There are only a few conferences specifically about fonts and typography, and the most international of these is the annual ATypI (Association Typographique Internationale) conference. This year’s conference was held in Dublin, Ireland, just ten days ago. It comprised two days of preliminary talks and workshops and three days of the main conference.
Of the 33 talks in the “PreFace” section of the conference, ten were on web fonts (including Dave Crossland on the Google Fonts API and Directory, pictured at right). Another major theme running through the PreFace section was a series of talks around legibility, the reading process, and learning to read, with some seven talks on those topics.
Then we moved on to the larger main conference, with a lot of talks on Irish typography, from ancient to modern, and a series of talks and a panel on collaborative type design. There was also a huge variety of other subjects, from Arabic calligraphy to Romanian typography under communism. My own talk on type foundry business concerns around web fonts, in the main conference, was standing room only—to my surprise, as I thought it would be a small crowd of mostly font industry folks.
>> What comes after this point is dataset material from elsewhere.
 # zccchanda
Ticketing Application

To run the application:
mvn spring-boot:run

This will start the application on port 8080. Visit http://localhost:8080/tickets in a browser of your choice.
This year’s conference seems to have been very successful overall, with rave reviews from attendees. The PreFace sessions were held at the Dublin Institute of Technology, and the main conference at Dublin Castle (pictured, right), in the heart of downtown Dublin. The city was amazing, the people remarkably friendly, and the beer plentiful—especially for the evening event at the Guinness Storehouse!
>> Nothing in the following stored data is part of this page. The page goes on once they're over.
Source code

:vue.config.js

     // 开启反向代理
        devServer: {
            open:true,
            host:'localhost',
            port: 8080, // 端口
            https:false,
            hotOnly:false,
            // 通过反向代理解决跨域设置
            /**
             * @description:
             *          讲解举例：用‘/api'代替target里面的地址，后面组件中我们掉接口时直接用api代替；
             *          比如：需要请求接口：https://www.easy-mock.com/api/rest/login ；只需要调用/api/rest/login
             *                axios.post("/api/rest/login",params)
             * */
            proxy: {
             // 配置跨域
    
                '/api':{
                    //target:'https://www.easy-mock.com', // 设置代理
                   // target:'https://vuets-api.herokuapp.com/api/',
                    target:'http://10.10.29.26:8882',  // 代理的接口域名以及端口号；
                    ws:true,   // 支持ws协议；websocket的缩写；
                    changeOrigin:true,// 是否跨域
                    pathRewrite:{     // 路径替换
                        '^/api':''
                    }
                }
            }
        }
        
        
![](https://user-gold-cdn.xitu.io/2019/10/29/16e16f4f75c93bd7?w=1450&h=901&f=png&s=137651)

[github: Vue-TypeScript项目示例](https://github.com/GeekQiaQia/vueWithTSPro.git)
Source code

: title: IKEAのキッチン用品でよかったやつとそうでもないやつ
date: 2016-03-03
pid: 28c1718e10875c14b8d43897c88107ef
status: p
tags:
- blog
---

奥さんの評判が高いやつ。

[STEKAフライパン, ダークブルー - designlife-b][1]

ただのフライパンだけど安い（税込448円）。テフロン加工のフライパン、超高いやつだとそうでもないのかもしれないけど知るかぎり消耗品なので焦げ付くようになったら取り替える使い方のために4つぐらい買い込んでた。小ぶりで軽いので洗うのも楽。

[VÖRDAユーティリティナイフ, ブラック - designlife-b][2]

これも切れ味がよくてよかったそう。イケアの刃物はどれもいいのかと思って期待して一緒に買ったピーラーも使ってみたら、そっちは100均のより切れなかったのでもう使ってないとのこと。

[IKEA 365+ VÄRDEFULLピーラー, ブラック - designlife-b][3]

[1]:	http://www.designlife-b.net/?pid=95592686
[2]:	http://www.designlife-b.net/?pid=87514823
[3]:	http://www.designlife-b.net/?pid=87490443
A special call-out to conference host and sponsor the Dublin Institute of Technology (DIT) who also hosted the PreFace section, and their entire organizing team, notably co-chairs Clare Bell and MaryAnn Bolger (pictured, at the Guinness Storehouse).
Further interesting tidbits:
- Yuri Yarmola (FontLab Ltd.) and type designer Yuri Gordon previewed new type design technology they called “Proteus,” which may some day be a very powerful environment for type design. By abstracting some key elements of type design, it allows for things such as designing and modifying serifs independently of the letters they attach to, and adjusting various parameters globally rather than letter-by-letter. Don’t hold your breath waiting for this, however; our Russian friends at FontLab are currently starting work on FontLab Studio 6, and this tech will not be in that release, they say… so it’s several years away.
- ATypI 2011 was announced, to be held in Reykjavik, Iceland, in early September. Key organizers are Hörður Lárusson and (newly elected ATypI board member) Gunnar Vilhjalmsson. No, I can’t pronounce their names either, but they are lovely fellows, very organized and enthusiastic. Local sponsors include the Association of Icelandic Graphic Designers, the Icelandic Academy of the Arts, and the Icelandic Design Center.
I have to say, Irish hospitality and friendliness to strangers turns out to be every bit as fabulous as one hears told. Three particular incidents:
- Several of us in an evening out at a bar (the Stag’s Head, if memory serves) were chatted up by a rather inebriated but garrulous and friendly Irishman, who asked what brought us to Dublin, etcetera. As luck would have it, it turned out he was a web designer, so we actually had a bit to talk about! [Irishman at left, type designers Kent Lew (center) and Mark Jamra (right).]
- I was walking down the street one day, and was accosted by a young lass with a rather punk appearance, who told me that she needed to tell me that my hat just suited me perfectly, and that her boyfriend (pointed out nearby) had encouraged her to tell me so!
I may not be entirely impartial about ATypI, as this year I was elected to my third three-year term on the board of directors, where I serve as treasurer. So I admit a vested (albeit volunteer) interest in encouraging people to attend the conference and join the organization. I am particularly pleased that this year Eben Sorkin and friends have done a great job at lining up a series of benefits for ATypI members, including free WebINK service and a discount on both upgrades and new purchases of Suitcase Fusion 3. Extensis is pleased to support ATypI in its global endeavors of typographic education.